(Image via leftyjenkins)
Be honest, how many of you are doing this? How many of you are not? For what reason(s)?
My boyfriend just set up an account at a credit union in Kansas just this week, after my insistence. As for myself, my first bank account was through a very, very small bank in the even smaller town of Baldwin City, KS (the only two existing branches were located approximately half a mile from one another). When I moved back to the East Coast, I set up an account with RBC Bank in North Carolina. I walked in very skeptical of placing a single penny of my modest fortune (roughly $1,000 of graduation money) in a bank any larger than Baldwin State Bank (I cannot emphasize how local that bank was) and asked what I believed at the time were hard hitting questions: “Why should I put my money here? How much did your bank receive from the bailout? What was the relative health of this bank during the 2008 crisis?” I was assured that no money was received from the bailout, and that RBC was a regional bank loyal to its North Carolina customers.
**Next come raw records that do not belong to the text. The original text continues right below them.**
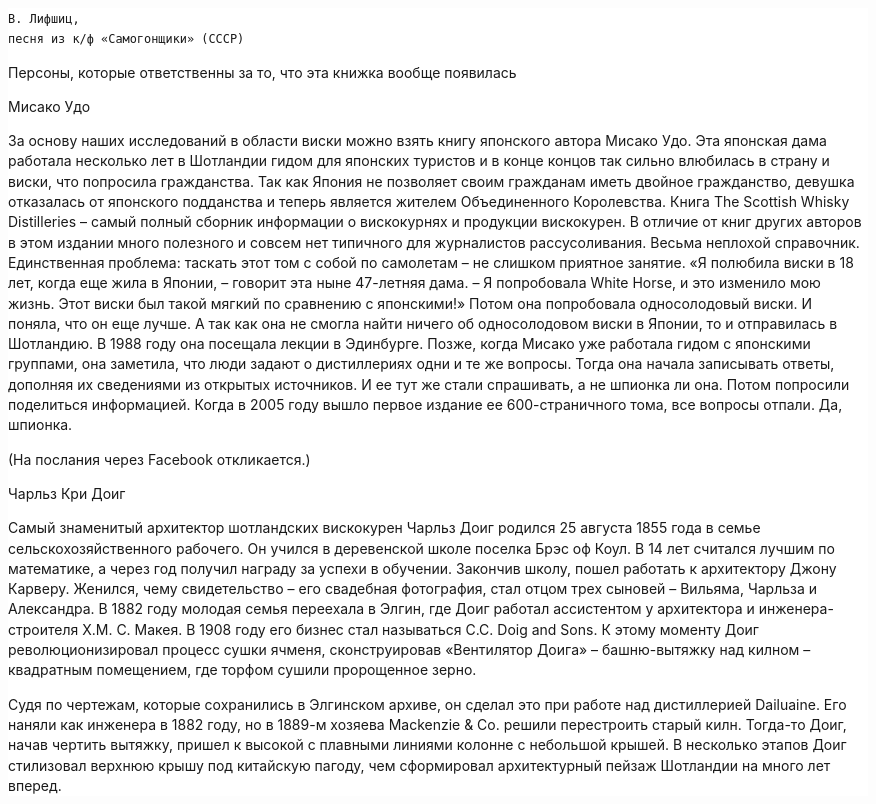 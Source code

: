     В. Лифшиц,
    песня из к/ф «Самогонщики» (СССР)

Персоны, которые ответственны за то, что эта книжка вообще появилась

Мисако Удо

За основу наших исследований в области виски можно взять книгу японского
автора Мисако Удо. Эта японская дама работала несколько лет в Шотландии
гидом для японских туристов и в конце концов так сильно влюбилась в
страну и виски, что попросила гражданства. Так как Япония не позволяет
своим гражданам иметь двойное гражданство, девушка отказалась от
японского подданства и теперь является жителем Объединенного
Королевства. Книга The Scottish Whisky Distilleries – самый полный
сборник информации о вискокурнях и продукции вискокурен. В отличие от
книг других авторов в этом издании много полезного и совсем нет
типичного для журналистов рассусоливания. Весьма неплохой справочник.
Единственная проблема: таскать этот том с собой по самолетам – не
слишком приятное занятие. «Я полюбила виски в 18 лет, когда еще жила в
Японии, – говорит эта ныне 47-летняя дама. – Я попробовала White Horse,
и это изменило мою жизнь. Этот виски был такой мягкий по сравнению с
японскими!» Потом она попробовала односолодовый виски. И поняла, что он
еще лучше. А так как она не смогла найти ничего об односолодовом виски в
Японии, то и отправилась в Шотландию. В 1988 году она посещала лекции в
Эдинбурге. Позже, когда Мисако уже работала гидом с японскими группами,
она заметила, что люди задают о дистиллериях одни и те же вопросы. Тогда
она начала записывать ответы, дополняя их сведениями из открытых
источников. И ее тут же стали спрашивать, а не шпионка ли она. Потом
попросили поделиться информацией. Когда в 2005 году вышло первое издание
ее 600-страничного тома, все вопросы отпали. Да, шпионка.

(На послания через Facebook откликается.)

Чарльз Кри Доиг

Самый знаменитый архитектор шотландских вискокурен Чарльз Доиг родился
25 августа 1855 года в семье сельскохозяйственного рабочего. Он учился в
деревенской школе поселка Брэс оф Коул. В 14 лет считался лучшим по
математике, а через год получил награду за успехи в обучении. Закончив
школу, пошел работать к архитектору Джону Карверу. Женился, чему
свидетельство – его свадебная фотография, стал отцом трех сыновей –
Вильяма, Чарльза и Александра. В 1882 году молодая семья переехала в
Элгин, где Доиг работал ассистентом у архитектора и инженера-строителя
Х.М. С. Макея. В 1908 году его бизнес стал называться C.C. Doig and
Sons. К этому моменту Доиг революционизировал процесс сушки ячменя,
сконструировав «Вентилятор Доига» – башню-вытяжку над килном –
квадратным помещением, где торфом сушили пророщенное зерно.

Судя по чертежам, которые сохранились в Элгинском архиве, он сделал это
при работе над дистиллерией Dailuaine. Его наняли как инженера в 1882
году, но в 1889-м хозяева Mackenzie & Co. решили перестроить старый
килн. Тогда-то Доиг, начав чертить вытяжку, пришел к высокой с плавными
линиями колонне с небольшой крышей. В несколько этапов Доиг стилизовал
верхнюю крышу под китайскую пагоду, чем сформировал архитектурный пейзаж
Шотландии на много лет вперед.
What I should done, instead, was five minutes worth of research to figure out that none of the claims made by my RBC Bank representative were true. According to data from Probublica, RBC Bank is committed to $270,000 of bailout money, having disbursed $8,137 as of July 31. Granted, this is a miniscule amount when compared to Bank of America’s $45,000,000,000 (Lord, those are a lot of zeros), and only amounts to less than 0.1% of all bailout funds, but when I ask a question I expect an honest answer. How idealistic, I know. Additionally, RBC Bank is not a sweet little North Carolina bank. On June 19 of this year, Reuters reported that RBC Bank was being bought out by PNC Financial Services Group INC for an estimated $3.45 billion, potentially bumping PNC to the status of fifth largest bank in the United States . If you read the Reuters article carefully, you’ll find this little gem: “JPMorgan Chase & Co is advising RBC on the sale, while Bank of America Merrill Lynch is advising PNC.” JP Morgan. Chase. Bank of America. Merrill Lynch. Do these guys sound familiar? Sure they do, they were in that one movie, the 2008 summer blockbuster Dude, Where’s My Retirement?
As I’m currently living in France, I doubt I’ll be moving my money tomorrow. But know this: there is no way on god’s green earth that I am keeping my money in a bailout-receiving, bought out, JP Morgan Chase & Co advised bank one second longer than I have to come January 2012. So for the rest of you fine citizens, to the individuals who have accessibility to their bank accounts and are able to transfer their hard earned money to credit unions and other cooperative financial institutions, I strongly urge you to do it. What the above graphic implies is right: a “Big Bank” is only as tall as the citizens it stands on.